The Association of Independent Meat Suppliers (AIMS) has expressed disappointment that the Government’s advisory body on labour has rejected calls to add butchers and poultry dressers to the Shortage Occupation List (SOL).
The Migration Advisory Committee have just published the outcome of its Review of the Shortage Occupation List, concluding that adding butchers to the list would simply ’embed poor conditions in the industry further.
Adding butchers to the SOL would have, among other things, reduced the salary threshold to just under £21,000 for recruiting butchers. Meat and farming industry bodies have called for butchers to be included on the list, highlighting the problems for the pig sector, in particular, caused by butcher shortages since we left the EU.
In its report, the MAC said stakeholders who called for butchers to be included on the list reported that employers have historically relied on EU workers ‘as working conditions are unattractive and deter domestic labour from entering the occupation, in addition to lacking the required skills’.

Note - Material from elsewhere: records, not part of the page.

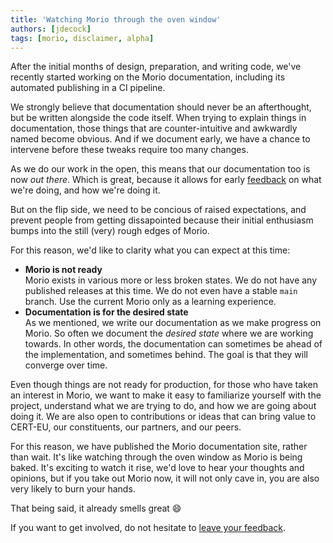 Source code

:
 ```yaml
---
title: 'Watching Morio through the oven window'
authors: [jdecock]
tags: [morio, disclaimer, alpha]
---
```


After the initial months of design, preparation, and writing code, we've
recently started working on the Morio documentation, including its automated
publishing in a CI pipeline.

<!-- truncate -->

We strongly believe that documentation should never be an afterthought, but be
written alongside the code itself. When trying to explain things in
documentation, those things that are counter-intuitive and awkwardly named
become obvious. And if we document early, we have a chance to intervene before
these tweaks require too many changes.

As we do our work in the open, this means that our documentation too is now _out there_.
Which is great, because it allows for early [feedback](https://github.com/certeu/morio/discussions) on what we're doing, and how we're doing it.

But on the flip side, we need to be concious of
raised expectations, and prevent people from getting dissapointed because their
initial enthusiasm bumps into the still (very) rough edges of Morio.

For this reason, we'd like to clarity what you can expect at this time:

- **Morio is not ready**<br />
  Morio exists in various more or less broken states. We do not have any published releases at this time. We do not even have a stable `main` branch. Use the current Morio only as a learning experience.
- **Documentation is for the desired state**<br />
  As we mentioned, we write our documentation as we make progress on Morio. So often we document the _desired state_ where we are working towards. In other words, the documentation can sometimes be ahead of the implementation, and sometimes behind. The goal is that they will converge over time.

Even though things are not ready for production, for those who have taken an
interest in Morio, we want to make it easy to familiarize yourself with the
project, understand what we are trying to do, and how we are going about doing
it. We are also open to contributions or ideas that can bring value to
CERT-EU, our constituents, our partners, and our peers.

For this reason, we have published the Morio documentation site, rather than
wait. It's like watching through the oven window as Morio is being baked. It's
exciting to watch it rise, we'd love to hear your thoughts and opinions, but if
you take out Morio now, it will not only cave in, you are also very likely to
burn your hands.

That being said, it already smells great :smile:

If you want to get involved, do not hesitate to [leave your
feedback](https://github.com/certeu/morio/discussions).
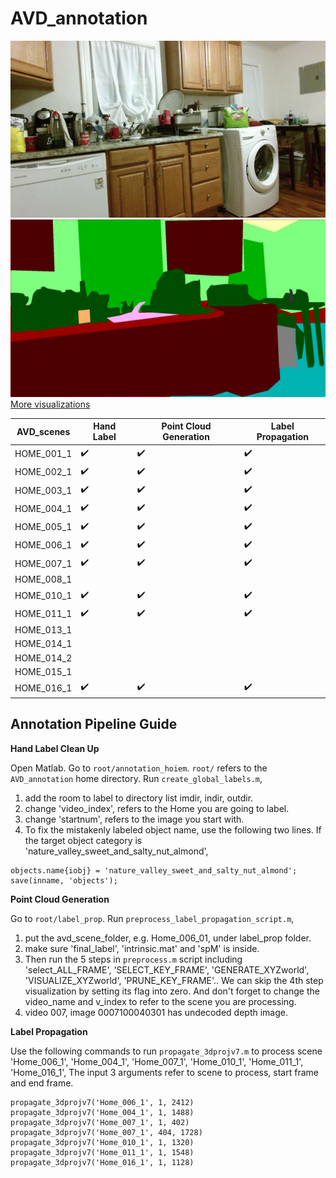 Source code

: # AVD_annotation
![Home_004_1](https://github.com/GMU-vision-robotics/AVD_annotation/blob/main/Home_004_1/selected_images/000410000020101.jpg)
![Home_004_1 anno](https://github.com/GMU-vision-robotics/AVD_annotation/blob/main/Home_004_1/vis_anno/000410000020101_anno.jpg)
[More visualizations](https://gmu-vision-robotics.github.io)

| AVD_scenes | Hand Label | Point Cloud Generation | Label Propagation |
|--|--|--|--|
| HOME_001_1  | :heavy_check_mark: | :heavy_check_mark: | :heavy_check_mark:
| HOME_002_1  | :heavy_check_mark: | :heavy_check_mark: | :heavy_check_mark:
| HOME_003_1  | :heavy_check_mark: | :heavy_check_mark: | :heavy_check_mark:
| HOME_004_1  | :heavy_check_mark: | :heavy_check_mark: | :heavy_check_mark:
| HOME_005_1  | :heavy_check_mark: | :heavy_check_mark: | :heavy_check_mark:
| HOME_006_1  | :heavy_check_mark: | :heavy_check_mark: | :heavy_check_mark:
| HOME_007_1  | :heavy_check_mark: | :heavy_check_mark: | :heavy_check_mark:
| HOME_008_1  | 
| HOME_010_1  | :heavy_check_mark: | :heavy_check_mark: | :heavy_check_mark:
| HOME_011_1  | :heavy_check_mark: | :heavy_check_mark: | :heavy_check_mark:
| HOME_013_1  | 
| HOME_014_1  | 
| HOME_014_2  |
| HOME_015_1  | 
| HOME_016_1  | :heavy_check_mark: | :heavy_check_mark: | :heavy_check_mark:

## Annotation Pipeline Guide
**Hand Label Clean Up**

Open Matlab. Go to `root/annotation_hoiem`. `root/` refers to the `AVD_annotation` home directory.
Run `create_global_labels.m`,
1. add the room to label to directory list imdir, indir, outdir.
2. change 'video_index', refers to the Home you are going to label.
3. change 'startnum', refers to the image you start with.
4. To fix the mistakenly labeled object name, use the following two lines.
If the target object category is  'nature_valley_sweet_and_salty_nut_almond',
```
objects.name{iobj} = 'nature_valley_sweet_and_salty_nut_almond';
save(inname, 'objects');
```

**Point Cloud Generation**

Go to `root/label_prop`. Run `preprocess_label_propagation_script.m`,
1. put the avd_scene_folder, e.g. Home_006_01, under label_prop folder.
2. make sure 'final_label', 'intrinsic.mat' and 'spM' is inside.
3. Then run the 5 steps in `preprocess.m` script including  'select_ALL_FRAME', 'SELECT_KEY_FRAME', 'GENERATE_XYZworld', 'VISUALIZE_XYZworld', 'PRUNE_KEY_FRAME'.. We can skip the 4th step visualization by setting its flag into zero.
And don't forget to change the video_name and v_index to refer to the scene you are processing.
4. video 007, image 0007100040301 has undecoded depth image.

**Label Propagation**

Use the following commands to run `propagate_3dprojv7.m` to process scene 'Home_006_1', 'Home_004_1', 'Home_007_1', 'Home_010_1', 'Home_011_1', 'Home_016_1', 
The input 3 arguments refer to scene to process, start frame and end frame.
```
propagate_3dprojv7('Home_006_1', 1, 2412)
propagate_3dprojv7('Home_004_1', 1, 1488)
propagate_3dprojv7('Home_007_1', 1, 402)
propagate_3dprojv7('Home_007_1', 404, 1728)
propagate_3dprojv7('Home_010_1', 1, 1320)
propagate_3dprojv7('Home_011_1', 1, 1548)
propagate_3dprojv7('Home_016_1', 1, 1128)
```

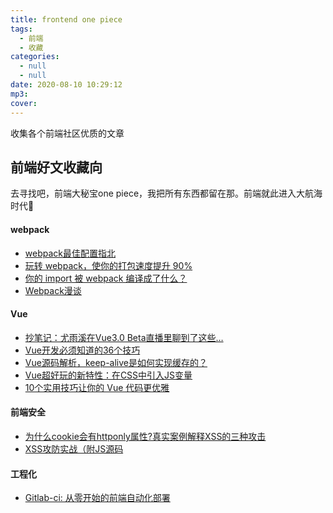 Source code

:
 ```yaml
---
title: frontend one piece
tags:
  - 前端
  - 收藏
categories:
  - null
  - null
date: 2020-08-10 10:29:12
mp3:
cover:
---
```

收集各个前端社区优质的文章
<!-- more -->
## 前端好文收藏向

去寻找吧，前端大秘宝one piece，我把所有东西都留在那。前端就此进入大航海时代🐶

#### webpack

- [webpack最佳配置指北](https://mp.weixin.qq.com/s/6sV4wF5LwSXQhd-OKjwkOg)
- [玩转 webpack，使你的打包速度提升 90%](https://mp.weixin.qq.com/s/o3flb6peR2VL9VAKYRQwZQ)
- [你的 import 被 webpack 编译成了什么？](https://mp.weixin.qq.com/s/DJrmP4KStjujtydQoh1Ncg)
- [Webpack漫谈](https://mp.weixin.qq.com/s/mcQuU7PWxczvnTGFw5W1FQ)

#### Vue

- [抄笔记：尤雨溪在Vue3.0 Beta直播里聊到了这些…](https://mp.weixin.qq.com/s/tsaSfAged0yO7hKkGGQbtw)
- [Vue开发必须知道的36个技巧](https://mp.weixin.qq.com/s/synjBGTEe1YVMSDGaTc5pQ)
- [Vue源码解析，keep-alive是如何实现缓存的？](https://mp.weixin.qq.com/s/z5kAkyAzsj6erfWUQSN3UA)
- [Vue超好玩的新特性：在CSS中引入JS变量](https://mp.weixin.qq.com/s/CPE11TSmXwtMVuDy5H_Bew)
- [10个实用技巧让你的 Vue 代码更优雅](https://mp.weixin.qq.com/s/PSdxI6hjlhvJagltqFr7Jg)

#### 前端安全

- [为什么cookie会有httponly属性?真实案例解释XSS的三种攻击](https://mp.weixin.qq.com/s/w0N-jxJ7S6C7bFC8g3NP3A)
- [XSS攻防实战（附JS源码](https://mp.weixin.qq.com/s/_2WeheJfK8ao3HrI4TXa8w)

#### 工程化
- [Gitlab-ci: 从零开始的前端自动化部署](https://mp.weixin.qq.com/s/NH6EzRgFrhS6z2jYnI2E2Q)
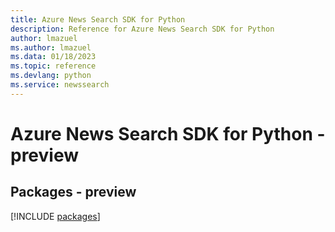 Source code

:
 ```yaml
---
title: Azure News Search SDK for Python
description: Reference for Azure News Search SDK for Python
author: lmazuel
ms.author: lmazuel
ms.data: 01/18/2023
ms.topic: reference
ms.devlang: python
ms.service: newssearch
---
```

# Azure News Search SDK for Python - preview
## Packages - preview
[!INCLUDE [packages](news-search-index.md)] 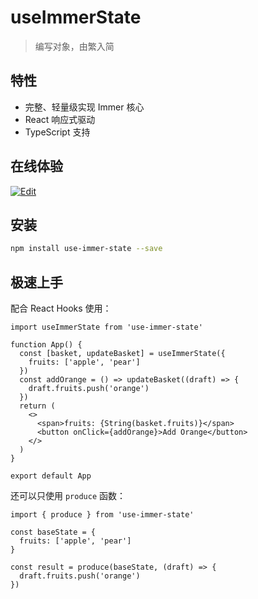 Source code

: # useImmerState

> 编写对象，由繁入简

## 特性
- 完整、轻量级实现 Immer 核心
- React 响应式驱动
- TypeScript 支持

## 在线体验

[![Edit](https://codesandbox.io/static/img/play-codesandbox.svg)](https://codesandbox.io/s/use-immer-state-demo-wh6dm)

## 安装

```bash
npm install use-immer-state --save
```

## 极速上手

配合 React Hooks 使用：

```tsx
import useImmerState from 'use-immer-state'

function App() {
  const [basket, updateBasket] = useImmerState({
    fruits: ['apple', 'pear']
  })
  const addOrange = () => updateBasket((draft) => {
    draft.fruits.push('orange')
  })
  return (
    <>
      <span>fruits: {String(basket.fruits)}</span>
      <button onClick={addOrange}>Add Orange</button>
    </>
  )
}

export default App
```

还可以只使用 `produce` 函数：

```tsx
import { produce } from 'use-immer-state'

const baseState = {
  fruits: ['apple', 'pear']
}

const result = produce(baseState, (draft) => {
  draft.fruits.push('orange')
})
```
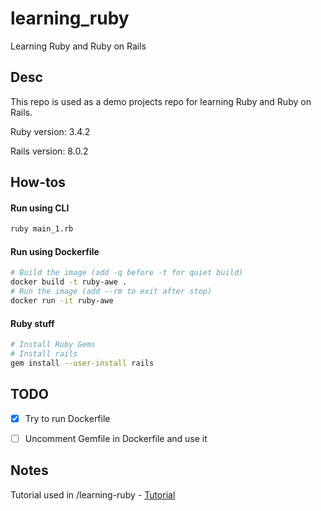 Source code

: # learning_ruby
Learning Ruby and Ruby on Rails


## Desc
This repo is used as a demo projects repo for learning Ruby and Ruby on Rails.

Ruby version: 3.4.2

Rails version: 8.0.2


## How-tos

#### Run using CLI
```sh
ruby main_1.rb
```

#### Run using Dockerfile
```sh
# Build the image (add -q before -t for quiet build)
docker build -t ruby-awe .
# Run the image (add --rm to exit after stop)
docker run -it ruby-awe
```

#### Ruby stuff
```sh
# Install Ruby Gems
# Install rails
gem install --user-install rails
```



## TODO
- [x] Try to run Dockerfile
- [ ] Uncomment Gemfile in Dockerfile and use it



## Notes

Tutorial used in /learning-ruby - [Tutorial](https://www.ruby-lang.org/en/documentation/quickstart/)
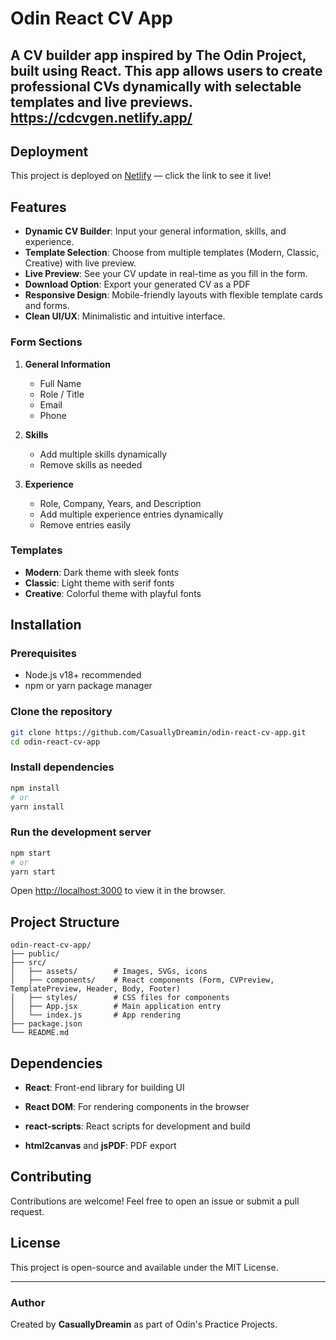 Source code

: # Odin React CV App

A CV builder app inspired by The Odin Project, built using React. This app allows users to create professional CVs dynamically with selectable templates and live previews.
https://cdcvgen.netlify.app/
---
## Deployment

This project is deployed on [Netlify](https://cdcvgen.netlify.app/) — click the link to see it live!

## Features

* **Dynamic CV Builder**: Input your general information, skills, and experience.
* **Template Selection**: Choose from multiple templates (Modern, Classic, Creative) with live preview.
* **Live Preview**: See your CV update in real-time as you fill in the form.
* **Download Option**: Export your generated CV as a PDF
* **Responsive Design**: Mobile-friendly layouts with flexible template cards and forms.
* **Clean UI/UX**: Minimalistic and intuitive interface.

### Form Sections

1. **General Information**

   * Full Name
   * Role / Title
   * Email
   * Phone

2. **Skills**

   * Add multiple skills dynamically
   * Remove skills as needed

3. **Experience**

   * Role, Company, Years, and Description
   * Add multiple experience entries dynamically
   * Remove entries easily

### Templates

* **Modern**: Dark theme with sleek fonts
* **Classic**: Light theme with serif fonts
* **Creative**: Colorful theme with playful fonts

## Installation

### Prerequisites

* Node.js v18+ recommended
* npm or yarn package manager

### Clone the repository

```bash
git clone https://github.com/CasuallyDreamin/odin-react-cv-app.git
cd odin-react-cv-app
```

### Install dependencies

```bash
npm install
# or
yarn install
```

### Run the development server

```bash
npm start
# or
yarn start
```

Open [http://localhost:3000](http://localhost:3000) to view it in the browser.

## Project Structure

```
odin-react-cv-app/
├── public/
├── src/
│   ├── assets/        # Images, SVGs, icons
│   ├── components/    # React components (Form, CVPreview, TemplatePreview, Header, Body, Footer)
│   ├── styles/        # CSS files for components
│   ├── App.jsx        # Main application entry
│   └── index.js       # App rendering
├── package.json
└── README.md
```

## Dependencies

* **React**: Front-end library for building UI
* **React DOM**: For rendering components in the browser
* **react-scripts**: React scripts for development and build

* **html2canvas** and **jsPDF**: PDF export

## Contributing

Contributions are welcome! Feel free to open an issue or submit a pull request.

## License

This project is open-source and available under the MIT License.

---

### Author

Created by **CasuallyDreamin** as part of Odin's Practice Projects.
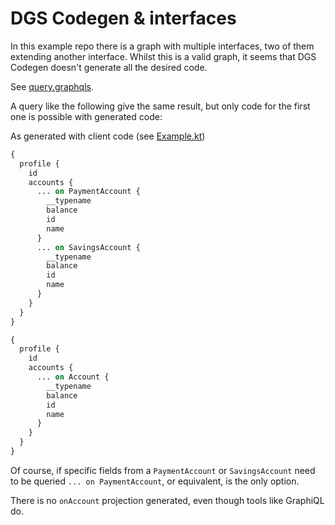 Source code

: # DGS Codegen & interfaces

In this example repo there is a graph with multiple interfaces, two of them extending another interface.
Whilst this is a valid graph, it seems that DGS Codegen doesn't generate all the desired code.

See [query.graphqls](src/main/resources/schema/query.graphqls).

A query like the following give the same result, but only code for the first one is possible with generated code:

As generated with client code (see [Example.kt](src/main/kotlin/com/example/dgscodegeninterfaces/Example.kt))

```graphql
{
  profile {
    id
    accounts {
      ... on PaymentAccount {
        __typename
        balance
        id
        name
      }
      ... on SavingsAccount {
        __typename
        balance
        id
        name
      }
    }
  }
}
```

```graphql
{
  profile {
    id
    accounts {
      ... on Account {
        __typename
        balance
        id
        name
      }
    }
  }
}
```

Of course, if specific fields from a `PaymentAccount` or `SavingsAccount` need to be queried `... on PaymentAccount`, or equivalent, is the only option.

There is no `onAccount` projection generated, even though tools like GraphiQL do.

“Generally, processing locations have small local labour markets to select from,” it added. “Stakeholders evidenced attempts to alleviate shortage for this occupation by upskilling domestic labour through offering apprenticeships, improved salaries, improved flexibility where possible, and improved working conditions.
“Notably however, issues with working conditions and pay have been important in leading workers to leaving
the occupation for other job roles.”
It added that visa statistics show Butchers are large users of the skilled worker route, meaning employers ‘can continue to use the immigration system to fill vacancies where necessary’.
Explaining the decision not to recommend adding butchers to the SOL, it cited the ‘historically poor working
conditions, with low pay and unsociable hours’.
“This has made domestic recruitment difficult in a buoyant labour market where more attractive employment opportunities are available. It is unclear why the SOL should allow the sector to avoid the necessary adjustments to pay and conditions that is the only sustainable solution for the occupation,” the report adderd.
“We are concerned that including the occupation on the SOL would simply embed these poor conditions further. We also note that many employers are in fact using the SW route which suggests that some at least can pay the general threshold.”
Aldo rejecting fishmongers and poultry dressers, the MAC said: Whilst some indicators of shortage exist, visa data suggests that employers can pay at the general threshold attached to the SW route. We are also unconvinced that employers in the occupation have done enough to overcome challenges in attracting workers from the domestic population.”
“We are concerned that within their recommendation they see the role of butchers as jobs with ‘poor working conditions, low pay and unsociable hours’ and that they expressed concerns that ‘including the occupation on the SOL would simply embed these poor conditions further’.
“We refute these assertions and point to the often rural location of these businesses, many of which are based in areas of very low unemployment. Furthermore that the lack of a T-Level in food manufacturing, the country’s largest manufacturing sector possibly acts as a barrier to some when thinking about the meat industry as a career.”
AIMS recent wrote to Prime Minister Rishi Sunak asking that Asylum seekers be permitted to work in our industry and are pleased to see that MAC have recommended that, ‘if granted the right to work, asylum seekers should be able to work in any job’.